Problem statement -> Your answer must consist of exactly the lines below, starting with the line with "only one per host." and going on through the line with "devices are enumerated in undefined order.", and nothing else.
Given entries START
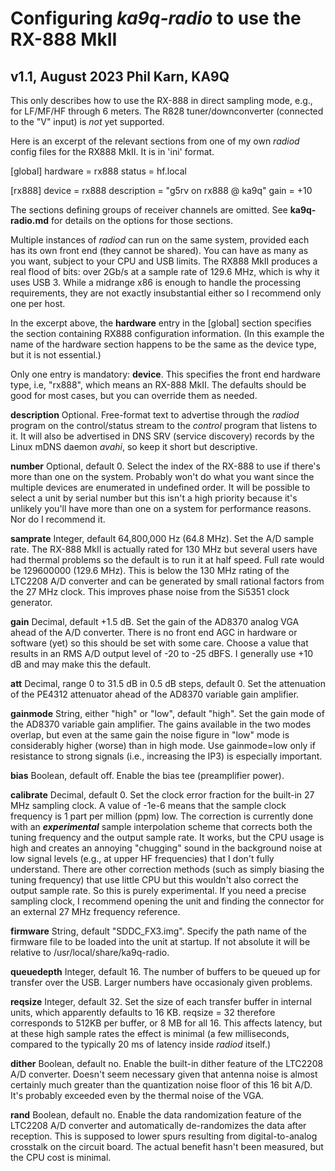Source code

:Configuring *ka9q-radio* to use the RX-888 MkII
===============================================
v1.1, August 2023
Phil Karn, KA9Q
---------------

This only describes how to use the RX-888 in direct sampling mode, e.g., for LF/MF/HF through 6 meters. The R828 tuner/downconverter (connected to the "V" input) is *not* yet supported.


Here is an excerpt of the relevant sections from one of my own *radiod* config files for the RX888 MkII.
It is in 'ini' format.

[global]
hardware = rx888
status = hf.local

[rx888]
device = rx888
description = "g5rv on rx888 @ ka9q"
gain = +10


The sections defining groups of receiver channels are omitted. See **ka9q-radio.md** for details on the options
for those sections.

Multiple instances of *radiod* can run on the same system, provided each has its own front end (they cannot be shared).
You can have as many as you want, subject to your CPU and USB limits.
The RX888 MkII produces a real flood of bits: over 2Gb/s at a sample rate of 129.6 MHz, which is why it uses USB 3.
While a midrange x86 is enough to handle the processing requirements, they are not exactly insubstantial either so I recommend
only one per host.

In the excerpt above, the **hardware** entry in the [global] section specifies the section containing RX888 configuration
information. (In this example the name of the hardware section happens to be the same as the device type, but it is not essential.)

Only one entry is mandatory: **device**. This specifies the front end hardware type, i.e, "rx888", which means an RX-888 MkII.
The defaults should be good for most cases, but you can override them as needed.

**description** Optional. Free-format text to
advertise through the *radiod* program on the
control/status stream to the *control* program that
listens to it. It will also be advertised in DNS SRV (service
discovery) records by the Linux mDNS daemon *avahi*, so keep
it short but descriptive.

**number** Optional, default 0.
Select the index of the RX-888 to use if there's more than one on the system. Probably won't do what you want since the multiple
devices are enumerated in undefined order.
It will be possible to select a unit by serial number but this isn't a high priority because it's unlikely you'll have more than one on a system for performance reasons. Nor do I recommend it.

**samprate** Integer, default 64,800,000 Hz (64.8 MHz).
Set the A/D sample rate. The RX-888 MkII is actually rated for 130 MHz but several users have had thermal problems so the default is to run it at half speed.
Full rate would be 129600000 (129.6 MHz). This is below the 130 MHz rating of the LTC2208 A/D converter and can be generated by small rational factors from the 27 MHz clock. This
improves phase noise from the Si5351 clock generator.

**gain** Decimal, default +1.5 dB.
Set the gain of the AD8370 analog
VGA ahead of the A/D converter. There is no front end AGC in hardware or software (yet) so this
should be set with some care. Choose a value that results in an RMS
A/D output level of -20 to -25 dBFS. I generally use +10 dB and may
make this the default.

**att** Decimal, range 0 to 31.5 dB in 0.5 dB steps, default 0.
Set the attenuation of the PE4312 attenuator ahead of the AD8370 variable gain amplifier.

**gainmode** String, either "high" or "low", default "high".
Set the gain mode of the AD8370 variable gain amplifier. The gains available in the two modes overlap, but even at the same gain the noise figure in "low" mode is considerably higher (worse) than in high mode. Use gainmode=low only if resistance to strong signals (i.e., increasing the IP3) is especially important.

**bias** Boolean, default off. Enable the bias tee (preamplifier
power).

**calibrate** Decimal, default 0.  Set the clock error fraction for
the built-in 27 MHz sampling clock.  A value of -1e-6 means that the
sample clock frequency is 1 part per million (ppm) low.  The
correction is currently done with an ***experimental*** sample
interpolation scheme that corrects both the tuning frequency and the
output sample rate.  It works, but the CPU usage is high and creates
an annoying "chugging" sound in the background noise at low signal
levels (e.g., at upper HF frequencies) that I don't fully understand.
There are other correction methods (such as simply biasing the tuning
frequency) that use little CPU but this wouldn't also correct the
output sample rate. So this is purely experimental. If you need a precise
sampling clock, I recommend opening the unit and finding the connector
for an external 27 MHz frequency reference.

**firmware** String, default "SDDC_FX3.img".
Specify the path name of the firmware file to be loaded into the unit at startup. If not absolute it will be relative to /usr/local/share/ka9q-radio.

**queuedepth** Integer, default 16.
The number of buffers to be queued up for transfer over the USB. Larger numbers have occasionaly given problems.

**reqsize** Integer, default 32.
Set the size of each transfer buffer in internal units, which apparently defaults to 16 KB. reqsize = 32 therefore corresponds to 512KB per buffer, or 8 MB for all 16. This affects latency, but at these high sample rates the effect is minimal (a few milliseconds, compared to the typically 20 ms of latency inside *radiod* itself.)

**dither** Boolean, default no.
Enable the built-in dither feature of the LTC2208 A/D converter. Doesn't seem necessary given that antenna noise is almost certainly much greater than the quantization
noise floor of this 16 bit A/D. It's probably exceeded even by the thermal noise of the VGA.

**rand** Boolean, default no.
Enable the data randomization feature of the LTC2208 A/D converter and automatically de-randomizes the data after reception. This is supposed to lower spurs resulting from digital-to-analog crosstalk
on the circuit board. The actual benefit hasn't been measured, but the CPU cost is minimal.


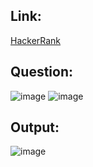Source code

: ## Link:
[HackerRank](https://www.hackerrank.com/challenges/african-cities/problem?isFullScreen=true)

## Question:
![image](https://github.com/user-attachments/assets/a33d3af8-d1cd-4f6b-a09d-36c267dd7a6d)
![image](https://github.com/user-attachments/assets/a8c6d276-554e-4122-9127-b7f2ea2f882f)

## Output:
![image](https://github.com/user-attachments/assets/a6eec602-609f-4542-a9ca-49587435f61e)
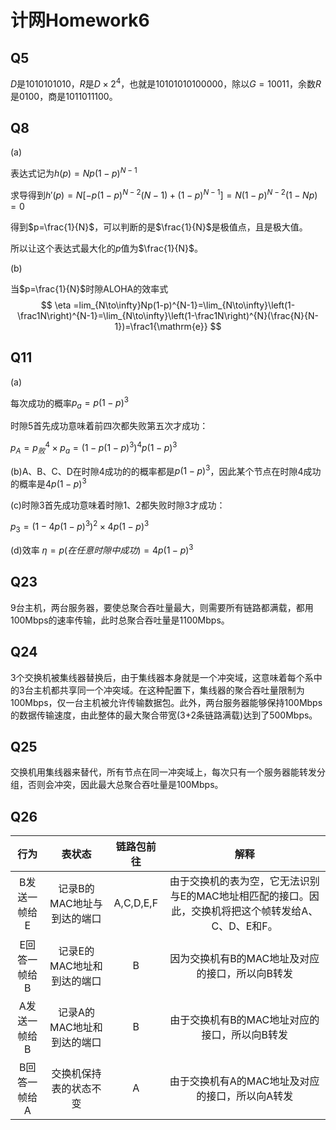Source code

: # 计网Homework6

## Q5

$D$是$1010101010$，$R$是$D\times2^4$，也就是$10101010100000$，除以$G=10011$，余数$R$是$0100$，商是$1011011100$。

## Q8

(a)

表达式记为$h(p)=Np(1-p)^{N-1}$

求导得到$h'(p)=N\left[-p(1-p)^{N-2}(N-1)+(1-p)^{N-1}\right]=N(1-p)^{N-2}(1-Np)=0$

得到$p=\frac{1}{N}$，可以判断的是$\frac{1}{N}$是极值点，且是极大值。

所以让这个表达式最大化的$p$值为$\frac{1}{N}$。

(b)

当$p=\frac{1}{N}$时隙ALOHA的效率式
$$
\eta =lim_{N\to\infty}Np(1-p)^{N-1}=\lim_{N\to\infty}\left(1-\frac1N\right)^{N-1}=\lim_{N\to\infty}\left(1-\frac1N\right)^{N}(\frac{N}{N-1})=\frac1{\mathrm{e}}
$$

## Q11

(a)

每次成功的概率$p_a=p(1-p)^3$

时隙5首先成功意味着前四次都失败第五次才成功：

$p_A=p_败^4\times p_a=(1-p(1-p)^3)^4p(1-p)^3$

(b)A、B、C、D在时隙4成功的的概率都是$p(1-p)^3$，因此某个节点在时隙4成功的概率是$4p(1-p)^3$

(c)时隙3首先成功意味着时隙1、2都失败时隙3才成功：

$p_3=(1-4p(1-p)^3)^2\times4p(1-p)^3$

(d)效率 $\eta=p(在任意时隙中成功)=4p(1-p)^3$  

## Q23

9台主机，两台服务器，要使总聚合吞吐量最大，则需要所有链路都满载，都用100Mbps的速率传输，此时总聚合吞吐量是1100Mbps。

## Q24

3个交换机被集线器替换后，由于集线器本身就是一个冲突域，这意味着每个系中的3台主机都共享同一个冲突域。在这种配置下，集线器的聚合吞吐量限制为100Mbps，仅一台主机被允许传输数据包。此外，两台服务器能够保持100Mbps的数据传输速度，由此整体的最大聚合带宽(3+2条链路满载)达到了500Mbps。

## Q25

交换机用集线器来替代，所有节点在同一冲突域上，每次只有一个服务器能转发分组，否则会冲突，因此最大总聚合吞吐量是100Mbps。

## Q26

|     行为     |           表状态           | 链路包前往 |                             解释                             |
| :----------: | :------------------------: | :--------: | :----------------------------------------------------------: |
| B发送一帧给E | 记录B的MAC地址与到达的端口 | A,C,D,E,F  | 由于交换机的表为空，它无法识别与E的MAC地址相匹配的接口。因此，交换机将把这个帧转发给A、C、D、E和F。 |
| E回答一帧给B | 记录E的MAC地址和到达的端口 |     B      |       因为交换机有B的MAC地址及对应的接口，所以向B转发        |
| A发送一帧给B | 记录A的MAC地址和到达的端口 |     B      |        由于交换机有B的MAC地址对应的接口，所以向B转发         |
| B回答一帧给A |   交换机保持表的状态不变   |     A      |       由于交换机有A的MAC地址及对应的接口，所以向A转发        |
Given entries END
Response for this exercise ->
only one per host.

In the excerpt above, the **hardware** entry in the [global] section specifies the section containing RX888 configuration
information. (In this example the name of the hardware section happens to be the same as the device type, but it is not essential.)

Only one entry is mandatory: **device**. This specifies the front end hardware type, i.e, "rx888", which means an RX-888 MkII.
The defaults should be good for most cases, but you can override them as needed.

**description** Optional. Free-format text to
advertise through the *radiod* program on the
control/status stream to the *control* program that
listens to it. It will also be advertised in DNS SRV (service
discovery) records by the Linux mDNS daemon *avahi*, so keep
it short but descriptive.

**number** Optional, default 0.
Select the index of the RX-888 to use if there's more than one on the system. Probably won't do what you want since the multiple
devices are enumerated in undefined order.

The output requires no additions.